▸ EXERCISE DIRECTIONS:
In the records below, the line with "Le jeu de données fourni" opens the range and the line with "- **Age** : L'âge de l'employé." closes it; print that range exactly and nothing else.

** Opening GIVEN INFORMATION block **

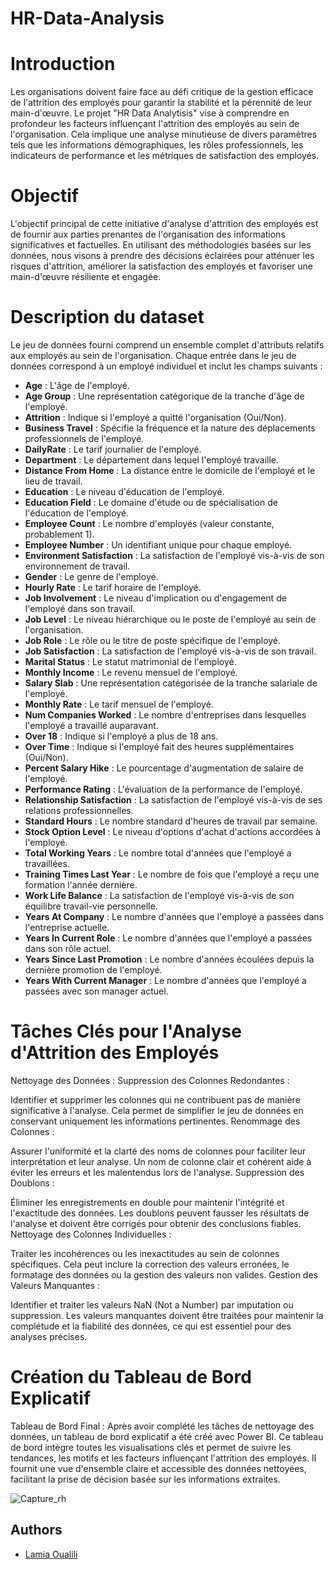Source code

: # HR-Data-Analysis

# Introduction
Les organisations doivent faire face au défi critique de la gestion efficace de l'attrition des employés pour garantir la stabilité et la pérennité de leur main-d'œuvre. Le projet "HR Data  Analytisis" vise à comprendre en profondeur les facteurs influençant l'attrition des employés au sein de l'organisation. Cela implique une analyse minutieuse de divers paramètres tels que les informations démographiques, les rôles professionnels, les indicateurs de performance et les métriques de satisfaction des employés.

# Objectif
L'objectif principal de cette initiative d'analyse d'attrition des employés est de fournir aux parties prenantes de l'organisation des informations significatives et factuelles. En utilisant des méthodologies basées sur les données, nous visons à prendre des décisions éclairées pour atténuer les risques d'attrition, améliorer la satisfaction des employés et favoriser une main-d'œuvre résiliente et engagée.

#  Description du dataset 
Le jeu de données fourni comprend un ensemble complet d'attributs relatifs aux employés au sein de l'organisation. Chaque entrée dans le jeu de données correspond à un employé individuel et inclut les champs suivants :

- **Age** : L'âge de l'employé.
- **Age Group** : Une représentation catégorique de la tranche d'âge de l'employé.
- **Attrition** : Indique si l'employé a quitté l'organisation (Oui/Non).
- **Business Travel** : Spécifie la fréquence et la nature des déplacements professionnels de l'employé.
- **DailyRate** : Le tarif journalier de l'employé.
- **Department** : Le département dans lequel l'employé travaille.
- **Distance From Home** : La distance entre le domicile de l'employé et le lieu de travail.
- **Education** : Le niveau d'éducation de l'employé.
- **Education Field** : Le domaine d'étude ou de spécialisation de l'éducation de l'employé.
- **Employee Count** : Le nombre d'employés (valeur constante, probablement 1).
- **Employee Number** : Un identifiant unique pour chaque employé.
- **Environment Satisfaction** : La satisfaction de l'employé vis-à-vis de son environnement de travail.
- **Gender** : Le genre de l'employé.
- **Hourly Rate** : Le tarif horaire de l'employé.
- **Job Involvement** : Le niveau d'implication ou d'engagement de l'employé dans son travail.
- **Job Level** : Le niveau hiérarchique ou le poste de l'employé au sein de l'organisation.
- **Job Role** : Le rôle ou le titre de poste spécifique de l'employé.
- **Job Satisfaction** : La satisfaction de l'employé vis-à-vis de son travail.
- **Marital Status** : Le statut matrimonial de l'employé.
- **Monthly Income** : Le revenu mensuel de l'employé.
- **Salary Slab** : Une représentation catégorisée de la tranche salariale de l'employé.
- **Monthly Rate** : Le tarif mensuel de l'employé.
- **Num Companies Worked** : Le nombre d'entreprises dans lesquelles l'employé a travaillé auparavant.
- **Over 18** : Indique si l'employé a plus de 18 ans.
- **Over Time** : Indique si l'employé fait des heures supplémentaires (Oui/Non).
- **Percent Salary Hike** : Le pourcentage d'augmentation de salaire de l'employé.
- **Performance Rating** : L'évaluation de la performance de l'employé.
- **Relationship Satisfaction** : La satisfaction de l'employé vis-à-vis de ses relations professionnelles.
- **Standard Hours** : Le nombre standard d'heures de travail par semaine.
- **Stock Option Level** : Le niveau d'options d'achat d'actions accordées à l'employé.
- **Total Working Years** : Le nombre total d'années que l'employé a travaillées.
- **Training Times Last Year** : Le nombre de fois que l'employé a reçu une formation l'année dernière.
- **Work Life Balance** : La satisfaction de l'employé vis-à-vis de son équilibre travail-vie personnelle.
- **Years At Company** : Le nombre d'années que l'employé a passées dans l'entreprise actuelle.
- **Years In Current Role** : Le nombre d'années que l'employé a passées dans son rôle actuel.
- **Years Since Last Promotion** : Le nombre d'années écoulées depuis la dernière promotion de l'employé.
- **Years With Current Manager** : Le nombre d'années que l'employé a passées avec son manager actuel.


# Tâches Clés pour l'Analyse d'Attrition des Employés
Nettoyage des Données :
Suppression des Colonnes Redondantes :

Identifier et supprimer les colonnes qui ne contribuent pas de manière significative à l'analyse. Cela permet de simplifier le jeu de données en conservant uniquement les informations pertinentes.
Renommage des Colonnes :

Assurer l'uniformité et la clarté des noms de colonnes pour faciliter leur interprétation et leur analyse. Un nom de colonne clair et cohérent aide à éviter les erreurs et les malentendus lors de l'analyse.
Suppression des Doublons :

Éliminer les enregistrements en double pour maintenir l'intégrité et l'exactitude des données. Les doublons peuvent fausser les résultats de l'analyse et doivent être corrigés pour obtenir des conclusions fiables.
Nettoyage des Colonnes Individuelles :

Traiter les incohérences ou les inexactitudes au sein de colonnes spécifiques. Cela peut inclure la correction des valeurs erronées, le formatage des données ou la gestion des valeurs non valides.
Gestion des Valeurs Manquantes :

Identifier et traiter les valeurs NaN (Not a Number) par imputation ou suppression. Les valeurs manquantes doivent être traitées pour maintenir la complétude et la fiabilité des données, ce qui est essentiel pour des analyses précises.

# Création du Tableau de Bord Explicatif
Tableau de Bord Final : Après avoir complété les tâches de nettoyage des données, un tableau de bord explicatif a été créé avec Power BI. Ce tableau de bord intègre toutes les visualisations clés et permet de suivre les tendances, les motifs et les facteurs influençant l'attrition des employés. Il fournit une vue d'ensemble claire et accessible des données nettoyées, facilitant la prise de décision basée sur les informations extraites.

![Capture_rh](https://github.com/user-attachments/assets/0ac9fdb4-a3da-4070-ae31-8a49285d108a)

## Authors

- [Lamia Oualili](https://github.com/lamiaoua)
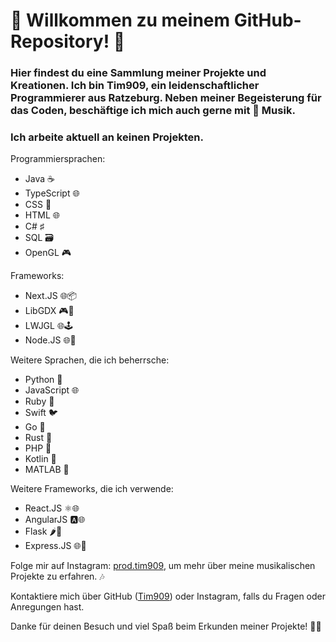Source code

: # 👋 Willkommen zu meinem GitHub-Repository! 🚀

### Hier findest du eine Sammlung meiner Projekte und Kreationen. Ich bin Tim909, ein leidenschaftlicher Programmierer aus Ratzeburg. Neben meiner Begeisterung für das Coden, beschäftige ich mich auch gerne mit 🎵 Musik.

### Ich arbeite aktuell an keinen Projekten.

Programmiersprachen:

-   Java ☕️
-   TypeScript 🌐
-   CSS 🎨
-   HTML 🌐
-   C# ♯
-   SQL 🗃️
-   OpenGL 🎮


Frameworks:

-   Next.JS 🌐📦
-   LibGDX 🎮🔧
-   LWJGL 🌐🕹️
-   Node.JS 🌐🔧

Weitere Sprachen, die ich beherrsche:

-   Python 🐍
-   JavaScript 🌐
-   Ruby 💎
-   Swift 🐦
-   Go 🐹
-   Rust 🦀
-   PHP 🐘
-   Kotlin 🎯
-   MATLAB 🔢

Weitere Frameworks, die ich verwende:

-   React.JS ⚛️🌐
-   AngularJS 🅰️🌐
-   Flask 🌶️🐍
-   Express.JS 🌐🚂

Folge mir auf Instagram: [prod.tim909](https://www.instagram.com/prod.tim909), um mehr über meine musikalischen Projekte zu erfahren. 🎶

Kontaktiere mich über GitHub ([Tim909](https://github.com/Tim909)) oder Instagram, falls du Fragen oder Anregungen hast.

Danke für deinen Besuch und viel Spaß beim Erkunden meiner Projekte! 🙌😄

** Closing GIVEN INFORMATION block **
** Opening GIVEN INFORMATION block **

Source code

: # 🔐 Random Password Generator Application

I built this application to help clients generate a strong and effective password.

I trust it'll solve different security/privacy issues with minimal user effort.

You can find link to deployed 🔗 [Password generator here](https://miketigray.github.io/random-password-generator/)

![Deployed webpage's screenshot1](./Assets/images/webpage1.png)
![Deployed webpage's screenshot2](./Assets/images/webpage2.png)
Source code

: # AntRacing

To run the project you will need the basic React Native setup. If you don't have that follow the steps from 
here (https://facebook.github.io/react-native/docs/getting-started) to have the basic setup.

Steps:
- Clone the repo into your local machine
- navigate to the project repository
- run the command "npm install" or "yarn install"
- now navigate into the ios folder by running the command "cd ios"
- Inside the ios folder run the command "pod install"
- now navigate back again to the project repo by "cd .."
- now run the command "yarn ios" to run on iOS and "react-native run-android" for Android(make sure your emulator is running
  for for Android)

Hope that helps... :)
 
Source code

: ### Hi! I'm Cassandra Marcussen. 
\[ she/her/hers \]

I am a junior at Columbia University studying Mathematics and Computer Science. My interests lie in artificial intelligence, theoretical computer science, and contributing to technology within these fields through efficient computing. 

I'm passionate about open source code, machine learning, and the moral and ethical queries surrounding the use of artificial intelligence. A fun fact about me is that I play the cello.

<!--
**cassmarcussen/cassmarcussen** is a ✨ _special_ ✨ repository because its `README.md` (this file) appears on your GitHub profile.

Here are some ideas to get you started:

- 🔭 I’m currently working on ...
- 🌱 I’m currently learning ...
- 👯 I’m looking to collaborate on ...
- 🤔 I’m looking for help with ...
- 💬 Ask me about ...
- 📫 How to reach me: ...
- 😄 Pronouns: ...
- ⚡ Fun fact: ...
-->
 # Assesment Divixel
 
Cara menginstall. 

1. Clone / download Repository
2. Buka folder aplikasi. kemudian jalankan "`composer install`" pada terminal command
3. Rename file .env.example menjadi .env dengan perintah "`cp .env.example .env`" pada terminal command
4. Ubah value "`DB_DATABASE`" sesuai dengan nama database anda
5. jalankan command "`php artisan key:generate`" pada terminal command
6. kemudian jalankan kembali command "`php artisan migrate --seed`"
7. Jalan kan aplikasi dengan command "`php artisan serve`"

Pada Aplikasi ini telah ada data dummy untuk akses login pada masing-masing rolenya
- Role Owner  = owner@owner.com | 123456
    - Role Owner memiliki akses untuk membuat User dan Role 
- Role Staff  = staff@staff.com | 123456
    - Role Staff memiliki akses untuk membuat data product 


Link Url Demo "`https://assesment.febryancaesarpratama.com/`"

** Closing GIVEN INFORMATION block **

▸ WRITTEN REPLY:
Le jeu de données fourni comprend un ensemble complet d'attributs relatifs aux employés au sein de l'organisation. Chaque entrée dans le jeu de données correspond à un employé individuel et inclut les champs suivants :

- **Age** : L'âge de l'employé.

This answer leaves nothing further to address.